Xolotl/papers/Xolotl-3-mailboxes.tex

% Xolotl-3-mailboxes.tex

\section{Mailboxes}

As mentioned in the introduction, we must never assume that users,
nor any agent they control, is reliably online.  
% ``It's an asynchronous world.''  - Moxie Marlinspike
% https://github.com/WhisperSystems/Signal-Android/blob/master/CONTRIBUTING.md
As a consequence, we must retain messages for an offline recipient
until their client requests delivery.  
At present, there are no successful secure messaging protocols
without this IMAP/POP-like {\em request-and-forward} functionality,
except arguably off-the-record messaging. 


\subsection{Aggregation points}

We expect this necessitates that messages destined for the same
recipient flow into mailboxes at a small number of {\em aggregation
points} that process delivery requests.  These aggregation points 
should learn as little as possible about recipients or senders, but
the recipient should learn the sender's identity from the protocol.
In~\cite{agl-pond-hmac}, Adam Langley explains that Pond has similar
requirements and indicates important advantages of delivery tokens
over more complex schemes, like group signatures~\cite{VLR,BBS}.
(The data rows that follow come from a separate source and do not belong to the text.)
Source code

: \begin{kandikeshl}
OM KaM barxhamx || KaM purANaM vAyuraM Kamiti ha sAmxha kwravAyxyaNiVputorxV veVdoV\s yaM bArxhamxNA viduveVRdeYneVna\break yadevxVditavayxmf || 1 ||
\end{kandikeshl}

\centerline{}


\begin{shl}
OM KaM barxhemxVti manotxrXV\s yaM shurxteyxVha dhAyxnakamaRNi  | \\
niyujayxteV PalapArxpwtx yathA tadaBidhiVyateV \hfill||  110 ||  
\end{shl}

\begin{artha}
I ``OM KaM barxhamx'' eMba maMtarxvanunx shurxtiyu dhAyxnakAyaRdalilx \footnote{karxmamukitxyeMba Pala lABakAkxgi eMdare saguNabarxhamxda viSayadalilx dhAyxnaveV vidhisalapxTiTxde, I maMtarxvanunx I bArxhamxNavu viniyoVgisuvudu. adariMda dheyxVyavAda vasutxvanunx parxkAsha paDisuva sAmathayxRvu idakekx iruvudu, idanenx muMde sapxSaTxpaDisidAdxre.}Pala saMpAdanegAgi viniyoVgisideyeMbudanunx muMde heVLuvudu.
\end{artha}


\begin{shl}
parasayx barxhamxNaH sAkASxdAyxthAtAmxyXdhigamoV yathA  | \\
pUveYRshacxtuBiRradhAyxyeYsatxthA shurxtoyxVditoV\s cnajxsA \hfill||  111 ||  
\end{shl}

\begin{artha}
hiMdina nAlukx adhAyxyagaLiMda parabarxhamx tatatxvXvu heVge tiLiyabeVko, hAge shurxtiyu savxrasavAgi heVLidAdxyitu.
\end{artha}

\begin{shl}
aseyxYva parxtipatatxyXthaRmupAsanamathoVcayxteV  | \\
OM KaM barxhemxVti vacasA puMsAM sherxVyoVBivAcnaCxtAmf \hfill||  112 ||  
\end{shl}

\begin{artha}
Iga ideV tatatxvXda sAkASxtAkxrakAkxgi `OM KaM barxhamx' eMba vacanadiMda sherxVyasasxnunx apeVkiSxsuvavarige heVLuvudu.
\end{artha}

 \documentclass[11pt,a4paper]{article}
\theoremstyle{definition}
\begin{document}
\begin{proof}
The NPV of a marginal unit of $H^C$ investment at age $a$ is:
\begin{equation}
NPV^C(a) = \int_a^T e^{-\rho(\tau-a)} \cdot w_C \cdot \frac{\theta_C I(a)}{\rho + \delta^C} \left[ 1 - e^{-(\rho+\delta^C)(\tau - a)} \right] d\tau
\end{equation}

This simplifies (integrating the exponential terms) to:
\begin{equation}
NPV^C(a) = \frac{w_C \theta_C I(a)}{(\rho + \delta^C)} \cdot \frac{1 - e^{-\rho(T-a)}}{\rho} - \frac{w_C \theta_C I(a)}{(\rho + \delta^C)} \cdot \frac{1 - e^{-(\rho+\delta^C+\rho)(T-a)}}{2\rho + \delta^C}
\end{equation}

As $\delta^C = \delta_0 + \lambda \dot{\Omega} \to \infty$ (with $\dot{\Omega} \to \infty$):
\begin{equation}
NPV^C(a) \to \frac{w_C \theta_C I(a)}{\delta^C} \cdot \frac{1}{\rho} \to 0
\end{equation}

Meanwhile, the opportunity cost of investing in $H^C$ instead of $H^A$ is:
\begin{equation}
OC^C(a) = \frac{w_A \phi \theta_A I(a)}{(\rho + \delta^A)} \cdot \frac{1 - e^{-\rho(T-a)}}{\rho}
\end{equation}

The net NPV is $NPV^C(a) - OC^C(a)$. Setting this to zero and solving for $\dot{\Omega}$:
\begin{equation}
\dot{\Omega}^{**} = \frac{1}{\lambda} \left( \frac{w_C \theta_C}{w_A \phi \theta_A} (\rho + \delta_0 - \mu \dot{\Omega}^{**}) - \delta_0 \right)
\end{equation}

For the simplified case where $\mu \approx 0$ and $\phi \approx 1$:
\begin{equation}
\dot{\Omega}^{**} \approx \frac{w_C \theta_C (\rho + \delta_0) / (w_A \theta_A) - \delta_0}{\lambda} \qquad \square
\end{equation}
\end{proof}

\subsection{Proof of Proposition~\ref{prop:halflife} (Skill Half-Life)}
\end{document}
We can easily add a ``deliver to mailbox'' command to Sphinx so that
SURBs can act as a delivery token.  In fact, SURBs provide near
perfect delivery properties in sense of~\cite{warner-delivery}.
An aggregation point cannot contribute any knowledge about sender
even when colluding with the cross over point and recipient.
In addition, our SURB hides both the aggregation points and the
mailbox from the sender, which simplifies the recipient's task if
they change aggregation points and mailbox identifiers.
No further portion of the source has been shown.